• **What you are asked to do**: Repeat the data below in full. Pictures must not be part of the copy.

• **Available data**:
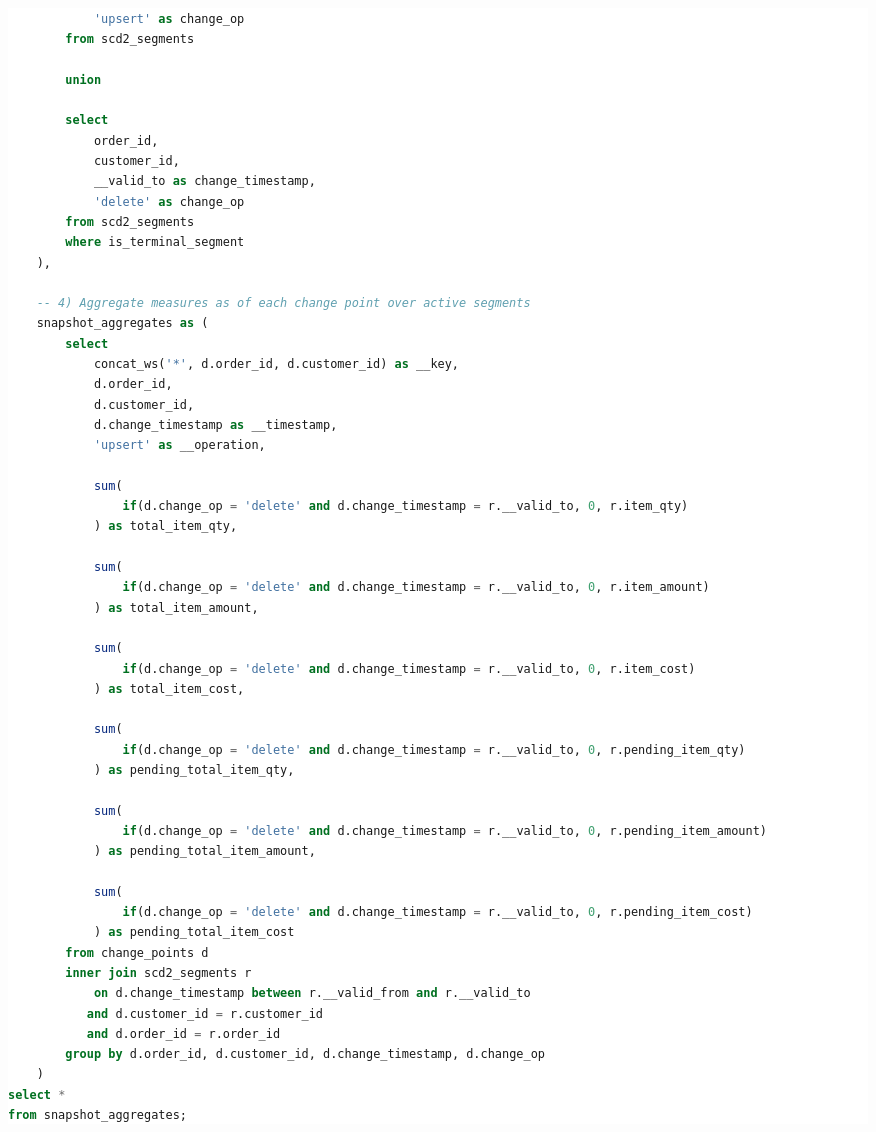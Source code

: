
 ```sql
            'upsert' as change_op
        from scd2_segments

        union

        select
            order_id,
            customer_id,
            __valid_to as change_timestamp,
            'delete' as change_op
        from scd2_segments
        where is_terminal_segment
    ),

    -- 4) Aggregate measures as of each change point over active segments
    snapshot_aggregates as (
        select
            concat_ws('*', d.order_id, d.customer_id) as __key,
            d.order_id,
            d.customer_id,
            d.change_timestamp as __timestamp,
            'upsert' as __operation,

            sum(
                if(d.change_op = 'delete' and d.change_timestamp = r.__valid_to, 0, r.item_qty)
            ) as total_item_qty,

            sum(
                if(d.change_op = 'delete' and d.change_timestamp = r.__valid_to, 0, r.item_amount)
            ) as total_item_amount,

            sum(
                if(d.change_op = 'delete' and d.change_timestamp = r.__valid_to, 0, r.item_cost)
            ) as total_item_cost,

            sum(
                if(d.change_op = 'delete' and d.change_timestamp = r.__valid_to, 0, r.pending_item_qty)
            ) as pending_total_item_qty,

            sum(
                if(d.change_op = 'delete' and d.change_timestamp = r.__valid_to, 0, r.pending_item_amount)
            ) as pending_total_item_amount,

            sum(
                if(d.change_op = 'delete' and d.change_timestamp = r.__valid_to, 0, r.pending_item_cost)
            ) as pending_total_item_cost
        from change_points d
        inner join scd2_segments r
            on d.change_timestamp between r.__valid_from and r.__valid_to
           and d.customer_id = r.customer_id
           and d.order_id = r.order_id
        group by d.order_id, d.customer_id, d.change_timestamp, d.change_op
    )
select *
from snapshot_aggregates;
```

• **Task output**:
Source code

:
 ```sql
            'upsert' as change_op
        from scd2_segments

        union

        select
            order_id,
            customer_id,
            __valid_to as change_timestamp,
            'delete' as change_op
        from scd2_segments
        where is_terminal_segment
    ),

    -- 4) Aggregate measures as of each change point over active segments
    snapshot_aggregates as (
        select
            concat_ws('*', d.order_id, d.customer_id) as __key,
            d.order_id,
            d.customer_id,
            d.change_timestamp as __timestamp,
            'upsert' as __operation,

            sum(
                if(d.change_op = 'delete' and d.change_timestamp = r.__valid_to, 0, r.item_qty)
            ) as total_item_qty,

            sum(
                if(d.change_op = 'delete' and d.change_timestamp = r.__valid_to, 0, r.item_amount)
            ) as total_item_amount,

            sum(
                if(d.change_op = 'delete' and d.change_timestamp = r.__valid_to, 0, r.item_cost)
            ) as total_item_cost,

            sum(
                if(d.change_op = 'delete' and d.change_timestamp = r.__valid_to, 0, r.pending_item_qty)
            ) as pending_total_item_qty,

            sum(
                if(d.change_op = 'delete' and d.change_timestamp = r.__valid_to, 0, r.pending_item_amount)
            ) as pending_total_item_amount,

            sum(
                if(d.change_op = 'delete' and d.change_timestamp = r.__valid_to, 0, r.pending_item_cost)
            ) as pending_total_item_cost
        from change_points d
        inner join scd2_segments r
            on d.change_timestamp between r.__valid_from and r.__valid_to
           and d.customer_id = r.customer_id
           and d.order_id = r.order_id
        group by d.order_id, d.customer_id, d.change_timestamp, d.change_op
    )
select *
from snapshot_aggregates;
```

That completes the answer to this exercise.